Idea! Potrei andare in cantina a cercare la mia bambola. La chiave è ancora nella mia tasca. Apro la porta di casa. Ci metto in mezzo un libro così non si chiude. Scendo di corsa le scale. Ora devo affrontare il corridoio buio. La lampadina si è bruciata tanto tempo fa e nessuno l’ha cambiata. È lungo il corridoio, lunghissimo. Ho paura, ma so qual’è la porta della cantina e so dov’è l’interruttore della luce dentro la stanza. Cammino piano. Il corridoio è dritto, non posso sbagliare. Con la mano sfioro il muro e conto le porte. Sono quattro e la quinta è quella della nostra cantina.
Che rumore! Cosa sarà? Speriamo non sia un topo. Mi fermo. Sento il cuore che batte forte e sembra che voglia saltare via. Trattengo il respiro.
Ora non si sente più niente. Mi tremano un po’ le gambe, ma vado avanti. Mi trema anche la mano mentre cerco di infilare la chiave nella serratura. Così al buio non è facile. Ce l’ho fatta. Un giro, due, tre giri. Entro. Accendo la luce.
Uff… Che bella invenzione la luce. Ora non ho più paura. Mi guardo intorno.

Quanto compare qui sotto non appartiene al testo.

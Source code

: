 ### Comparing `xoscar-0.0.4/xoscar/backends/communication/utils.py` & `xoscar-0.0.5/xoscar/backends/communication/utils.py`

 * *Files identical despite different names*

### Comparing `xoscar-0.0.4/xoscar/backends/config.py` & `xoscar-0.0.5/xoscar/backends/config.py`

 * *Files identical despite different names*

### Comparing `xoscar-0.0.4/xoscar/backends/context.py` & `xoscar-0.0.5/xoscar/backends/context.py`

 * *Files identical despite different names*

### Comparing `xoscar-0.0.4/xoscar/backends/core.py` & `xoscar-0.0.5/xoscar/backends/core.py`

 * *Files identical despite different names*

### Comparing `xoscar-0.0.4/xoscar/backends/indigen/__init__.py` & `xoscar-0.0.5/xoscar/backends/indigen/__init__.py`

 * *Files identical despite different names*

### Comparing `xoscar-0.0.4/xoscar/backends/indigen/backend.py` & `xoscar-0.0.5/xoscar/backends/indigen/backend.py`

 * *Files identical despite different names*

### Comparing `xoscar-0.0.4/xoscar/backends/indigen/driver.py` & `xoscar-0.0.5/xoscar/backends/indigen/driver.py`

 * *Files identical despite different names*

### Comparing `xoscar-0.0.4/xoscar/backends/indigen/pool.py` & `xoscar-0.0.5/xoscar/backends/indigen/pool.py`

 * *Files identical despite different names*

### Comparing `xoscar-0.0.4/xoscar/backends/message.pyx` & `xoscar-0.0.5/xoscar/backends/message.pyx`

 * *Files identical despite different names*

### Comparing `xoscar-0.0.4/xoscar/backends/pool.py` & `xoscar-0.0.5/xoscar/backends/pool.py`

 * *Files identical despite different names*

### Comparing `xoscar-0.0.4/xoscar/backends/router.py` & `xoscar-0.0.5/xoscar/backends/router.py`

C’è un silenzio, un silenzio che non so descrivere. Anche se la luce è accesa questo silenzio mi fa impressione. Mi riprende la paura. Ma ormai sono qui. Faccio un bel respiro.
“I fantasmi non esistono!” Me lo dice sempre mamma quando ho paura del buio.
Mi guardo intorno. È ancora vuota la cantina. C’è solo un frigorifero grandissimo! Capelli Bianchi ha messo in cantina un frigorifero. Non è un frigo, aspetta, è, come si chiama? Un congelatore. Ecco. Di quelli bassi e lunghi, come ci sono nei negozi.
Chissà cosa ci tiene? Magari i gelati. Mi viene proprio voglia di guardarci dentro. Non si offenderà se do un’occhiata! Giuro che non prendo nulla.
Come è pesante da aprire il coperchio. Piano piano lo alzo di un pochino e all’improvviso mi scappa di mano, scatta in alto e si spalanca come una grande bocca. Arrivo appena al bordo. Mi sollevo sulla punta dei piedi per guardare dentro.
No… Non ci sono i gelati. Almeno, io non li vedo. C’è una specie di pacco.
Grande. Tutto avvolto nel nylon. Allungo un braccio e provo a sollevare un angolino della custodia. Non si capisce tanto bene cosa c’è dentro. Mi sembra di vedere… Mi sembra di vedere… ma forse mi sbaglio. Alzo ancora un pochino il rivestimento. È rigido per il freddo e si strappa con un rumore di ghiaccio che si rompe. Non mi sono sbagliata, è una faccia quella! E un corpo. Una grande bambola? No non può essere. Nessuno metterebbe una bambola nel congelatore.
Io lo so che cos’è. Lo so chi è. Anche se la pelle è coperta di ghiaccio. La riconosco. Anche se l’ho vista una volta soltanto.
Ha gli occhi aperti. Lungo le ciglia si è formato un orlo di brina. Sembra che mi guardi, ma non credo mi possa vedere. Ha i capelli tutti spettinati, appiccicati alla fronte, ma non credo le importi molto. Ha la bocca un po’ aperta. Le labbra sono rigide e viola, ma non credo che sentirò più la sua brutta voce. È la faccia di Voce Cattiva, i suoi occhi, il suo corpo. Congelati.
Che strano. Non mi fa paura. Lo so che è morta. Anche se sono piccola ho visto i morti in televisione. Non mi fanno paura. So che non si possono più muovere. Non possono più parlare.
“Ora vado. Mia moglie mi aspetta. Se sto via troppo si innervosisce”.
Penso che ora Capelli Bianchi potrà venirmi a trovare quando vuole, stare con me quanto vuole e lei, Voce Cattiva, non potrà più dire niente.